Now something extraordinary seems to be happening. Janet Yellen, the Federal Reserve chairwoman, recently spoke at a conference in Boston where she said that she was “greatly concerned” by rising income and wealth inequality, and asked “whether it is compatible with American values”. She risked the condemnation of the Republican Party that generally finds little to criticise in the capitalist system.

Yellen is no leftie fanatic. At her confirmation hearing to become Fed chairwoman, she had no problems defending quantitative easing – the practice of central banks ‘printing money’ to save some countries and corporate businesses by buying their debt.

Many social analysts and economists argue that quantitative easing has helped the rich become richer by helping them to buy financial assets at relatively low prices, then seeing the price of these assets appreciate over time. On the other hand, poorer people have either lost their jobs as a result of the ongoing recession or had to make do with depressed wages as their employers struggled to keep their businesses floating.

When grilled by US parliamentarians about her views on quantitative easing, she said that she did not believe that quantitative easing was behind income inequality. She added: “I believe that the policies we have undertaken have been meant to generate a robust recovery”.

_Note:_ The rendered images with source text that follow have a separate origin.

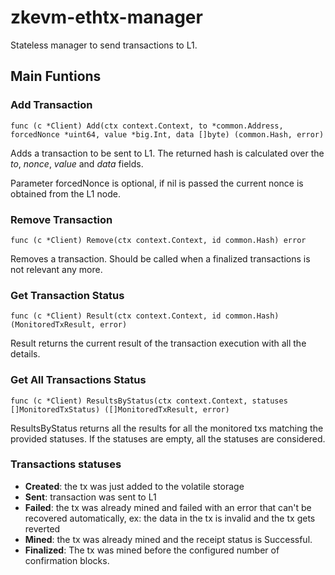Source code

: # zkevm-ethtx-manager
Stateless manager to send transactions to L1.

## Main Funtions
### Add Transaction
`func (c *Client) Add(ctx context.Context, to *common.Address, forcedNonce *uint64, value *big.Int, data []byte) (common.Hash, error)`

Adds a transaction to be sent to L1. The returned hash is calculated over the *to*, *nonce*, *value* and *data* fields.

Parameter forcedNonce is optional, if nil is passed the current nonce is obtained from the L1 node.

### Remove Transaction 
`func (c *Client) Remove(ctx context.Context, id common.Hash) error `

Removes a transaction. Should be called when a finalized transactions is not relevant any more.

### Get Transaction Status
`func (c *Client) Result(ctx context.Context, id common.Hash) (MonitoredTxResult, error)`

Result returns the current result of the transaction execution with all the details.

### Get All Transactions Status
`func (c *Client) ResultsByStatus(ctx context.Context, statuses []MonitoredTxStatus) ([]MonitoredTxResult, error)`

ResultsByStatus returns all the results for all the monitored txs matching the provided statuses.
If the statuses are empty, all the statuses are considered.

### Transactions statuses

- **Created**: the tx was just added to the volatile storage
- **Sent**: transaction was sent to L1
- **Failed**: the tx was already mined and failed with an error that can't be recovered automatically, ex: the data in the tx is invalid and the tx gets reverted
- **Mined**: the tx was already mined and the receipt status is Successful.
- **Finalized**: The tx was mined before the configured number of confirmation blocks.
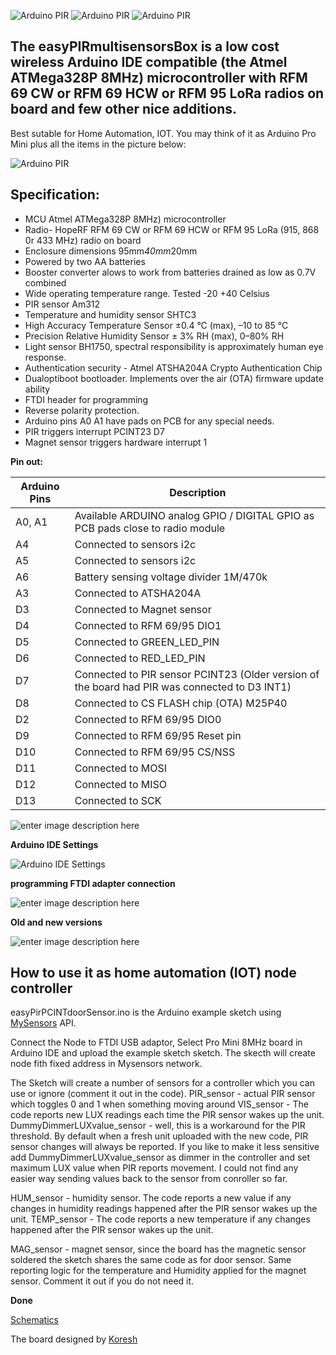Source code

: ![Arduino PIR](https://github.com/EasySensors/easyPIRmultisensorsBox2/blob/master/pics/Easy_PIR_MAIN_new.png?raw=true)
![Arduino PIR](https://github.com/EasySensors/easyPIRmultisensorsBox2/blob/master/pics/Easy_PIR_PCB_TOP.jpg?raw=true)
![Arduino PIR](https://github.com/EasySensors/easyPIRmultisensorsBox2/blob/master/pics/Easy_PIR_BOTTOMnew.png?raw=true)


**The easyPIRmultisensorsBox is a low cost wireless Arduino IDE compatible (the Atmel ATMega328P 8MHz) microcontroller with  RFM 69 CW or RFM 69 HCW or RFM 95 LoRa  radios on board and few other nice additions.** 
------------------------------------------------------------------------

Best sutable for Home Automation, IOT.  You may think of it as Arduino Pro Mini plus all the items in the picture below:

![Arduino PIR](https://github.com/EasySensors/easyPIRmultisensorsBox2/blob/master/pics/replcePIR3.jpg?raw=true)

## Specification: ##

 - MCU Atmel ATMega328P 8MHz) microcontroller
 - Radio- HopeRF RFM 69 CW or RFM 69 HCW or RFM 95 LoRa  (915, 868 0r 433 MHz) radio on board
 - Enclosure dimensions 95mm*40mm*20mm 
 - Powered by two AA batteries
 - Booster converter alows to work from batteries drained as low as 0.7V combined
 - Wide operating temperature range. Tested -20 +40 Celsius
 - PIR sensor Am312 
 - Temperature and humidity sensor SHTC3 
 - High Accuracy Temperature Sensor ±0.4 °C (max), –10 to 85 °C
 - Precision Relative Humidity Sensor ± 3% RH (max), 0–80% RH
 - Light sensor BH1750,  spectral responsibility is approximately human eye response.
 - Authentication security - Atmel ATSHA204A Crypto Authentication Chip
 - Dualoptiboot bootloader. Implements over the air (OTA) firmware update ability
 - FTDI  header for programming
 - Reverse polarity protection.
 - Arduino pins A0 A1 have pads on PCB for any special needs.
 - PIR triggers interrupt PCINT23 D7
 - Magnet sensor triggers hardware interrupt 1

**Pin out:** 


Arduino Pins|	Description
------------|--------------
A0, A1 |	Available ARDUINO analog GPIO / DIGITAL GPIO as PCB pads close to radio module
A4 |	Connected to sensors i2c
A5 |	Connected to sensors i2c
A6 |	Battery sensing voltage divider 1M/470k
A3 |	Connected to  ATSHA204A
D3 |	Connected to  Magnet sensor
D4 |	Connected to RFM 69/95 DIO1 
D5 | Connected to  GREEN_LED_PIN
D6 | Connected to  RED_LED_PIN
D7 | Connected to  PIR sensor  PCINT23 (Older version of the board had PIR was connected to D3 INT1)
D8 |	Connected to CS FLASH chip (OTA) M25P40
D2 |	Connected to RFM 69/95 DIO0 
D9 | Connected to RFM 69/95 Reset pin 
D10 |	Connected to RFM 69/95 CS/NSS
D11 |	Connected to  MOSI
D12 |	Connected to  MISO
D13 |	Connected to  SCK

![enter image description here](https://github.com/EasySensors/easyPIRmultisensorsBox2/blob/master/pics/FTDIpinout.png?raw=true)

**Arduino IDE Settings**

![Arduino IDE Settings](https://github.com/EasySensors/ButtonSizeNode/blob/master/pics/IDEsettings.jpg?raw=true)


**programming FTDI adapter connection**

![enter image description here](https://github.com/EasySensors/ButtonSizeNode/blob/master/pics/FTDIvcc5-3.jpg?raw=true)


**Old and new versions**

![enter image description here](https://github.com/EasySensors/easyPIRmultisensorsBox2/blob/master/pics/NewOldPIR.jpg?raw=true)



How to use it as home automation (IOT) node controller
------------------------------------------------------

easyPirPCINTdoorSensor.ino is the Arduino example sketch using [MySensors](https://www.mysensors.org/) API. 


Connect the Node to FTDI USB adaptor, Select Pro Mini 8MHz board in Arduino IDE and upload the example sketch sketch.
The skecth will create node fith fixed address in Mysensors network.

The Sketch will create a number of sensors for a controller which you can use or ignore (comment it out in the code).
PIR_sensor - actual PIR sensor which toggles 0 and 1 when something moving around
VIS_sensor  - The code reports new LUX readings each time the PIR sensor wakes up the unit. 
DummyDimmerLUXvalue_sensor - well, this is a workaround for the PIR threshold.  By default when a fresh unit uploaded with the new code, PIR sensor changes will always be reported. If you like to make it less sensitive add  DummyDimmerLUXvalue_sensor  as dimmer in the controller and set maximum LUX value when PIR reports movement. I could not find any easier way sending values back to the sensor from conroller so far.
 
HUM_sensor - humidity sensor. The code reports a new value if any changes in humidity readings happened after the PIR sensor wakes up the unit. 
TEMP_sensor - The code reports a new temperature if any changes happened after the PIR sensor wakes up the unit.

MAG_sensor - magnet sensor, since the board has the magnetic sensor soldered the sketch shares the same code as for door sensor. Same reporting logic for the temperature and Humidity applied for the magnet sensor. Comment it out if you do not need it. 


**Done**

[Schematics](https://github.com/EasySensors/easyPIRmultisensorsBox2/blob/master/Schematics_pir_magnet_window_sensor.PDF)

The board designed by  [Koresh](https://www.openhardware.io/user/143/projects/Koresh)


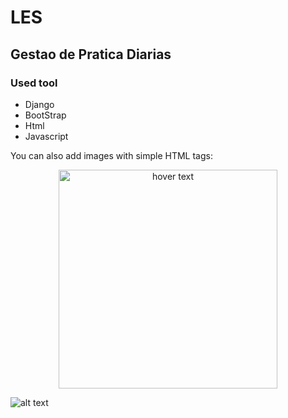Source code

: # LES

## Gestao de Pratica Diarias

### Used tool

 - Django
 - BootStrap
 - Html
 - Javascript
 
 
You can also add images with simple HTML tags:

<p align="center">
  <img src="(https://github.com/tonyamf/LES/tree/master)" width="350" title="hover text">
</p>
 
![alt text](https://github.com/tonyamf/LES/tree/master)
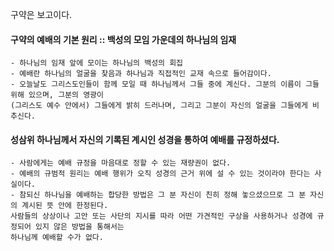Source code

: 구약은 보고이다.

#### 구약의 예배의 기본 원리 :: 백성의 모임 가운데의 하나님의 임재
    - 하나님의 임재 앞에 모이는 하나님의 백성의 회집
    - 예배란 하나님의 얼굴을 찾음과 하나님과 직접적인 교재 속으로 들어감이다.
    - 오늘날도 그리스도인들이 함께 모일 때 하나님께서 그들 중에 계신다. 그분의 이름이 그들 위해 있으며, 그분의 영광이 
    (그리스도 예수 안에서) 그들에게 밝히 드러나며, 그리고 그분이 자신의 얼굴을 그들에게 비추신다.

#### 성삼위 하나님께서 자신의 기록된 계시인 성경을 통하여 예배를 규정하셨다.
    - 사람에게는 예배 규정을 마음대로 정할 수 있는 재량권이 없다.
    - 예배의 규범적 원리는 예배 행위가 오직 성경의 근거 위에 설 수 있는 것이라야 한다는 사실이다.
    - 참되신 하나님을 예배하는 합당한 방법은 그 분 자신이 친히 정해 놓으셨으므로 그 분 자신의 계시된 뜻 안에 한정된다.
    사람들의 상상이나 고안 또는 사단의 지시를 따라 어떤 가견적인 구상을 사용하거나 성경에 규정되어 있지 않은 방법을 통해서는
    하나님께 예배할 수가 없다.

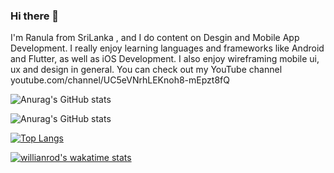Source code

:### Hi there 👋

I'm Ranula from SriLanka , and I do content on Desgin and Mobile App Development. I really enjoy learning languages and frameworks like Android and Flutter, as well as iOS Development. I also enjoy wireframing mobile ui, ux and design in general. You can check out my YouTube channel youtube.com/channel/UC5eVNrhLEKnoh8-mEpzt8fQ

![Anurag's GitHub stats](https://github-readme-stats.vercel.app/api?username=RanulaRanatunga&show_icons=true)

![Anurag's GitHub stats](https://github-readme-stats.vercel.app/api?username=RanulaRanatunga&show_icons=true&theme=radical)

[![Top Langs](https://github-readme-stats.vercel.app/api/top-langs/?username=RanulaRanatunga)](https://github.com/anuraghazra/github-readme-stats)

[![willianrod's wakatime stats](https://github-readme-stats.vercel.app/api/wakatime?username=RanulaRanatunga)](https://github.com/anuraghazra/github-readme-stats)

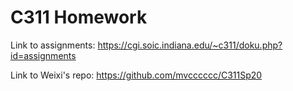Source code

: # C311 Homework

Link to assignments: https://cgi.soic.indiana.edu/~c311/doku.php?id=assignments

Link to Weixi's repo: https://github.com/mvcccccc/C311Sp20
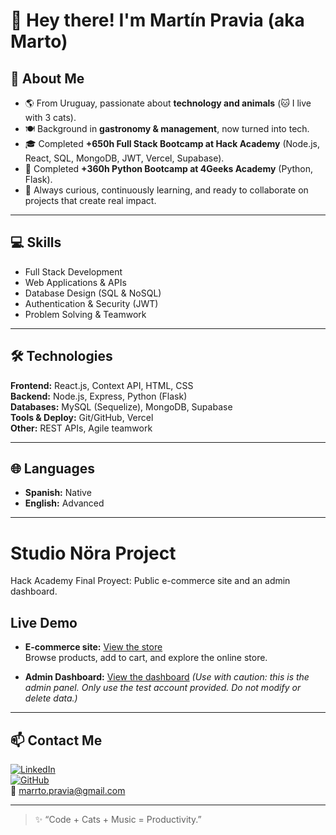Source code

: # 👋 Hey there! I'm Martín Pravia (aka Marto)


## 🐾 About Me  
- 🌎 From Uruguay, passionate about **technology and animals** (🐱 I live with 3 cats).  
- 🍽️ Background in **gastronomy & management**, now turned into tech.  
- 🎓 Completed **+650h Full Stack Bootcamp at Hack Academy** (Node.js, React, SQL, MongoDB, JWT, Vercel, Supabase).  
- 🐍 Completed **+360h Python Bootcamp at 4Geeks Academy** (Python, Flask).  
- 🚀 Always curious, continuously learning, and ready to collaborate on projects that create real impact.  

---

## 💻 Skills  
- Full Stack Development  
- Web Applications & APIs  
- Database Design (SQL & NoSQL)  
- Authentication & Security (JWT)  
- Problem Solving & Teamwork  

---

## 🛠️ Technologies  
**Frontend:** React.js, Context API, HTML, CSS  
**Backend:** Node.js, Express, Python (Flask)  
**Databases:** MySQL (Sequelize), MongoDB, Supabase  
**Tools & Deploy:** Git/GitHub, Vercel  
**Other:** REST APIs, Agile teamwork  

---

## 🌐 Languages  
- **Spanish:** Native  
- **English:** Advanced  

---

# Studio Nöra Project

Hack Academy Final Proyect: Public e-commerce site and an admin dashboard.  

## Live Demo

- **E-commerce site:** [View the store](https://studio-nora-ecommerce.vercel.app/)  
  Browse products, add to cart, and explore the online store.

- **Admin Dashboard:** [View the dashboard](https://studio-nora-dashboard.vercel.app/) *(Use with caution: this is the admin panel. Only use the test account provided. Do not modify or delete data.)*

---

## 📫 Contact Me  
[![LinkedIn](https://img.shields.io/badge/LinkedIn-blue?style=for-the-badge&logo=linkedin)](https://www.linkedin.com/in/martin-pravia)  
[![GitHub](https://img.shields.io/badge/GitHub-000?style=for-the-badge&logo=github)](https://github.com/martopravia)  
📧 marrto.pravia@gmail.com  

---

> ✨ “Code + Cats + Music = Productivity.”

But Yellen was not being untrue to her liberal beliefs when she defended QE. She wants to depart from the rather sterile approach of her predecessors when it comes to speak out on the big issues that affect the society she lives in.

She wants to popularise her role by meeting unemployed people and speaking out on issues beyond monetary policy.

Without commenting on specific monetary or fiscal policies that she may not necessarily agree with, she speaks her mind on the broader social issues that are inescapably intertwined with the way the US economy is being managed.

“The extent and continuing increase in inequality in the United States greatly concerns me. The past several decades have seen the most sustained rise in inequality since the 19th century after more than 40 years of narrowing inequality following the Great Depression,” Yellen said.

Most business leaders are simply not interested in discussing the reality that in the last few decades the rich have been getting richer while the poor are now poorer

I have yet to hear a political leader make such a bold political comment about one of the most disturbing issues relating to the wellbeing of most Western societies. So should business leaders risk the anger of politicians by speaking out on non-partisan political issues that are so important to society?

I know that the answers is ‘yes’ but that the consequences would likely be sanctimonious condemnations by the political class who do not like to be lectured on social issues by those who have a sensitive social conscience but are not politicians.

Yellen did not stop at expressing her concerns about rising inequality. She identified a number of issues that may be causing this worrying phenomenon. She quoted from Fed research when she maintained that there are “four building blocks to promote more economic opportunity: resources for children, affordable higher education, business ownership and inheritance”.

She criticised the US educational system that does not provide equal educational opportunities to all children as richer states can afford to spend more to get the best teachers. She was equally outspoken about the high cost of university education in the US and “the large and heavy burden of paying for it” that makes it harder for many young people to take advantage of educational opportunity.

A similarly debilitating cause of increasing inequality is associated with the fact that it is becoming harder to start and build a business, as only a small minority of people can rely on inheriting enough from their parents to start up a new business.

Yellen focuses solely on inequality. She does not prescribe any particular policies. She does not define what monetary or fiscal policies are needed to address this social problem. She certainly does not promote greater involvement by governments by taxing more the rich and giving handouts to the poor.

She is just the voice of conscience of Western society.